The Board of Public Works on Tuesday agreed to apply for a $41,500 Department of Transportation local road improvement grant that would be used to resurface Cedar drive, court and circle on the west side of the city.
The grant would require a city match, bringing the total available for the project to $83,000, Public Works Director Rob Vanden Noven said, noting that the total project cost is estimate at $195,200.
Officials have said they are willing to borrow to fund road projects again in 2013, Vanden Noven said.
The board reviewed the city’s five-year street plan, which must be submitted with the grant application.
The plan calls for the city to resurface a number of streets in 2013 at an estimated cost of $700,000.
They include Washington Street between Milwaukee and Wisconsin streets, Terrace Drive south of Woodview Circle, Oak, Sumac, Elm and Willow courts, Sauk Drive from Pierre Lane to the end, Parkway Drive from Norport Drive to the dead end and from Jacque Lane to Parknoll Drive and Westport Drive from Cedar to Portview and south of Second Avenue.

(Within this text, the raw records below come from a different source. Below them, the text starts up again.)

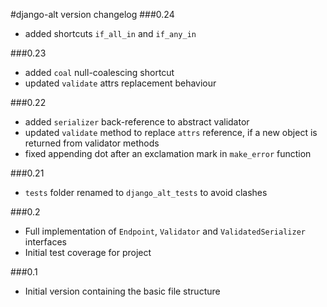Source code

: #django-alt version changelog
###0.24
 - added shortcuts `if_all_in` and `if_any_in`

###0.23
 - added `coal` null-coalescing shortcut
 - updated `validate` attrs replacement behaviour
 
###0.22
 - added `serializer` back-reference to abstract validator
 - updated `validate` method to replace `attrs` reference, if a new object is returned from validator methods
 - fixed appending dot after an exclamation mark in `make_error` function
 
###0.21
- `tests` folder renamed to `django_alt_tests` to avoid clashes 

###0.2
- Full implementation of `Endpoint`, `Validator` and `ValidatedSerializer` interfaces
- Initial test coverage for project

###0.1
 - Initial version containing the basic file structure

Vanden Noven said he selected Cedar for the grant funding because it came closest to meeting the $83,000 in grant and matching funds.
But Ald. Jim Vollmar questioned the methodology, saying the city should first look at fixing major streets that need work, then at secondary road and only after that at neighborhood roads “that are just serving a few homes.”
Cedar is basically a neighborhood road, he said, while other streets in the city are in worse shape and handle more cars each day.
But Vanden Noven said those streets require reconstruction, a more costly project than the resurfacing that’s envisioned in 2013.
“To make the funding go as far as possible, the city will be resurfacing a number of roads in 2013,” he said.
Because many of the streets that will be resurfaced in 2013 are in the Westport Meadows subdivision, the city will also realize economies of scale when doing this work, Vanden Noven added.
“Even though they’re not well traveled, they’re in horrible shape,” he said. “We can knock out all of Westport Meadows with this one project.”
The five-year street plan calls for the city to reconstruct three roads at a cost of $800,000 in 2014, including Holden Street from Orchard to Jackson streets, Jackson Street from Holden to Webster streets and Van Buren Street from Holden to Wisconsin Street.
In 2015, the plan is to reconstruction Larabee Street, Crocker Street and Lincoln Street from Summit Drive to Spring Street.
Milwaukee Street would be rebuilt from Jackson to Walters streets and Harrison Street would be reconstructed from Van Buren to Walters street in 2016 for $900,000, according to the plan.
In 2017, the plan calls for spending $1.3 million to reconstruct Milwaukee Street from Grand Avenue to Sauk Creek; Antoine Drive from Lakeview to Husting Street; Keeney Avenue from Oakland Avenue to its end; Montgomery Street from Walters to Dodge street; Norport Drive from Frances to Holden; Whitefish Road from Hales Trail to Lakeview Street; Oakland Avenue from North Spring to Park Street; and Prospect Street from Wisconsin Street to its end.
The board also agreed to apply for a $10,000 forestry grant to help plant parkway trees next year.
While the city will undoubtedly receive the local road improvement grant, “the likelihood of our getting this (forestry) grant is not that great,” Vanden Noven told the board.
But because the application will tie the planting of these trees to the city’s emerald ash borer preparedness plan, a priority for the grant, he said there is a chance the city will receive it.
The city currently budgets $5,000 to buy about 100 bare-root trees each year, placing these in areas where there are gaps in the plantings, Vanden Noven said.
This money, plus the cost of planting the trees, would be the match for the grant, if it’s received, he said.
“We’re trying to fill all the gaps we have in our street trees so when the emerald ash borer arrives and we have to cut down all these (ash) trees, it won’t be bare,” Vanden Noven said. “Obviously, we’re hoping it comes later rather than sooner so we don’t have as many gaps.”